TASK TO CARRY OUT:
Since the pictures are not wanted, reproduce only the rest of the records, exactly as given.

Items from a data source
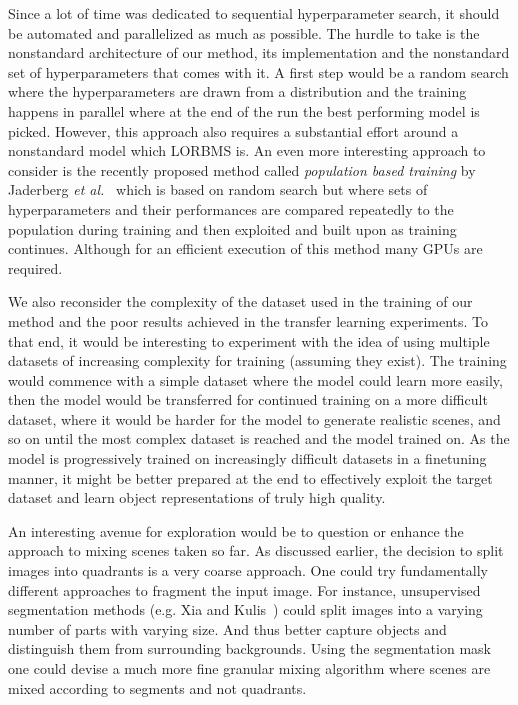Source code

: \documentclass[a4paper,12pt]{report}
\begin{document}
Since a lot of time was dedicated to sequential hyperparameter search, it should be automated and parallelized as much as possible. The hurdle to take is the nonstandard architecture of our method, its implementation and the nonstandard set of hyperparameters that comes with it. A first step would be a random search where the hyperparameters are drawn from a distribution and the training happens in parallel where at the end of the run the best performing model is picked. However, this approach also requires a substantial effort around a nonstandard model which LORBMS is. An even more interesting approach to consider is the recently proposed method called \textit{population based training} by Jaderberg \textit{et al.}~\cite{PopBasedTraining} which is based on random search but where sets of hyperparameters and their performances are compared repeatedly to the population during training and then exploited and built upon as training continues. Although for an efficient execution of this method many GPUs are required. 

We also reconsider the complexity of the dataset used in the training of our method and the poor results achieved in the transfer learning experiments. To that end, it would be interesting to experiment with the idea of using multiple datasets of increasing complexity for training (assuming they exist). The training would commence with a simple dataset where the model could learn more easily, then the model would be transferred for continued training on a more difficult dataset, where it would be harder for the model to generate realistic scenes, and so on until the most complex dataset is reached and the model trained on. As the model is progressively trained on increasingly difficult datasets in a finetuning manner, it might be better prepared at the end to effectively exploit the target dataset and learn object representations of truly high quality.

An interesting avenue for exploration would be to question or enhance the approach to mixing scenes taken so far. As discussed earlier, the decision to split images into quadrants is a very coarse approach. One could try fundamentally different approaches to fragment the input image. For instance, unsupervised segmentation methods (e.g. Xia and Kulis~\cite{UnsupSegment}) could split images into a varying number of parts with varying size. And thus better capture objects and distinguish them from surrounding backgrounds. Using the segmentation mask one could devise a much more fine granular mixing algorithm where scenes are mixed according to segments and not quadrants. 
\end{document}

RESPONSE AREA:
Source code

: \documentclass[a4paper,12pt]{report}
\begin{document}
Since a lot of time was dedicated to sequential hyperparameter search, it should be automated and parallelized as much as possible. The hurdle to take is the nonstandard architecture of our method, its implementation and the nonstandard set of hyperparameters that comes with it. A first step would be a random search where the hyperparameters are drawn from a distribution and the training happens in parallel where at the end of the run the best performing model is picked. However, this approach also requires a substantial effort around a nonstandard model which LORBMS is. An even more interesting approach to consider is the recently proposed method called \textit{population based training} by Jaderberg \textit{et al.}~\cite{PopBasedTraining} which is based on random search but where sets of hyperparameters and their performances are compared repeatedly to the population during training and then exploited and built upon as training continues. Although for an efficient execution of this method many GPUs are required. 

We also reconsider the complexity of the dataset used in the training of our method and the poor results achieved in the transfer learning experiments. To that end, it would be interesting to experiment with the idea of using multiple datasets of increasing complexity for training (assuming they exist). The training would commence with a simple dataset where the model could learn more easily, then the model would be transferred for continued training on a more difficult dataset, where it would be harder for the model to generate realistic scenes, and so on until the most complex dataset is reached and the model trained on. As the model is progressively trained on increasingly difficult datasets in a finetuning manner, it might be better prepared at the end to effectively exploit the target dataset and learn object representations of truly high quality.

An interesting avenue for exploration would be to question or enhance the approach to mixing scenes taken so far. As discussed earlier, the decision to split images into quadrants is a very coarse approach. One could try fundamentally different approaches to fragment the input image. For instance, unsupervised segmentation methods (e.g. Xia and Kulis~\cite{UnsupSegment}) could split images into a varying number of parts with varying size. And thus better capture objects and distinguish them from surrounding backgrounds. Using the segmentation mask one could devise a much more fine granular mixing algorithm where scenes are mixed according to segments and not quadrants. 
\end{document}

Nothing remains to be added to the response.